In Manlove v. Scully Co. Kline was lead attorney for 11 of 12 plaintiffs in an apartment explosion case that resulted in a $40.5 million settlement. In that case, six people died and six were injured in a 2001 explosion and fire that erupted at a Montgomery County, Pennsylvania, apartment complex after heavy flooding dislodged a gas dryer. In the 2010 case Leach v. Chad Youth Enhancement Center, Kline reached a settlement of $10.5 million. This was a federal lawsuit in the case of a Philadelphia teenager who died after he was placed in a restraint hold at a Tennessee treatment center. In the December 2011 verdict in Zauflik v. Pennsbury School District, Kline's case resulted in a $14 million verdict for a teenager who lost her leg after she was run over by a school bus at her high school.

== Theatre career ==
Kline has written and performed three productions of his show titled Trial as Theatre.

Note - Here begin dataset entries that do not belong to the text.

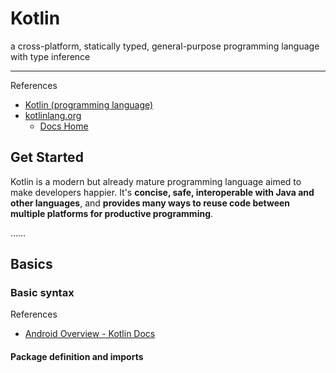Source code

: # Kotlin

a cross-platform, statically typed, general-purpose programming language with type inference

---

References

- [Kotlin (programming language)](https://en.wikipedia.org/wiki/Kotlin_(programming_language))
- [kotlinlang.org](https://kotlinlang.org/)
    - [Docs Home](https://kotlinlang.org/docs/home.html)

## Get Started

Kotlin is a modern but already mature programming language aimed to make developers happier.
It's **concise, safe, interoperable with Java and other languages**, and **provides many ways to reuse code between multiple platforms for productive programming**.

……

## Basics

### Basic syntax

References

- [Android Overview - Kotlin Docs](https://kotlinlang.org/docs/basic-syntax.html)

#### Package definition and imports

== Awards and recognition ==
In 2000 Kline was named by the National Law Journal among its "Ten of America's Top Litigators" following the Hall v. SEPTA case. Kline was chosen for nine consecutive years (2004–2012) as the No. 1 attorney in Pennsylvania by Super Lawyers. The publication Best Lawyers selected Kline as its "Lawyer of the Year" for 2013 for Philadelphia Medical Malpractice and in a previous year as its Philadelphia Personal Injury Litigator of the Year. He is also an elected member of the American Law Institute.

==Philanthropy==
Tom Kline is chair of the Board of Advisors of the Drexel University Thomas R. Kline School of Law, previously known as the Earle Mack School of Law and is a member of the Board of Trustees of Drexel University.
On September 17, 2014, it was announced that he donated $50 million to Drexel University to rename its law school and develop the Thomas R. Kline Institute of Trial Advocacy of the Kline School of Law. On September 7, 2022, it was similarly announced that he donated $50 million to Duquesne University School of Law; accordingly, the school has been renamed the Thomas R. Kline School of Law of Duquesne University.